Start of Extracted data

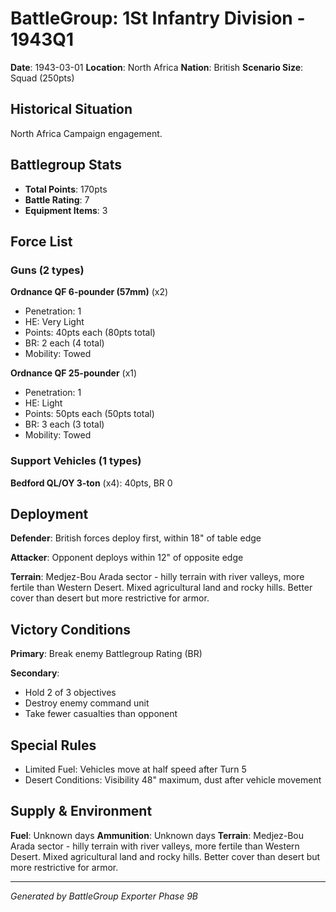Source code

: # BattleGroup: 1St Infantry Division - 1943Q1

**Date**: 1943-03-01
**Location**: North Africa
**Nation**: British
**Scenario Size**: Squad (250pts)

## Historical Situation

North Africa Campaign engagement.

## Battlegroup Stats

- **Total Points**: 170pts
- **Battle Rating**: 7
- **Equipment Items**: 3

## Force List

### Guns (2 types)

**Ordnance QF 6-pounder (57mm)** (x2)
- Penetration: 1
- HE: Very Light
- Points: 40pts each (80pts total)
- BR: 2 each (4 total)
- Mobility: Towed

**Ordnance QF 25-pounder** (x1)
- Penetration: 1
- HE: Light
- Points: 50pts each (50pts total)
- BR: 3 each (3 total)
- Mobility: Towed

### Support Vehicles (1 types)

**Bedford QL/OY 3-ton** (x4): 40pts, BR 0

## Deployment

**Defender**: British forces deploy first, within 18" of table edge

**Attacker**: Opponent deploys within 12" of opposite edge

**Terrain**: Medjez-Bou Arada sector - hilly terrain with river valleys, more fertile than Western Desert. Mixed agricultural land and rocky hills. Better cover than desert but more restrictive for armor.

## Victory Conditions

**Primary**: Break enemy Battlegroup Rating (BR)

**Secondary**:
- Hold 2 of 3 objectives
- Destroy enemy command unit
- Take fewer casualties than opponent

## Special Rules

- Limited Fuel: Vehicles move at half speed after Turn 5
- Desert Conditions: Visibility 48" maximum, dust after vehicle movement

## Supply & Environment

**Fuel**: Unknown days
**Ammunition**: Unknown days
**Terrain**: Medjez-Bou Arada sector - hilly terrain with river valleys, more fertile than Western Desert. Mixed agricultural land and rocky hills. Better cover than desert but more restrictive for armor.

---

*Generated by BattleGroup Exporter Phase 9B*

End of Extracted data

Exercise requirements
Please give an exact copy of the entries above, from the line with "### Support Vehicles (1 types)" down to the line with "of opposite edge", inclusive, and nothing else.

Written response
### Support Vehicles (1 types)

**Bedford QL/OY 3-ton** (x4): 40pts, BR 0

## Deployment

**Defender**: British forces deploy first, within 18" of table edge

**Attacker**: Opponent deploys within 12" of opposite edge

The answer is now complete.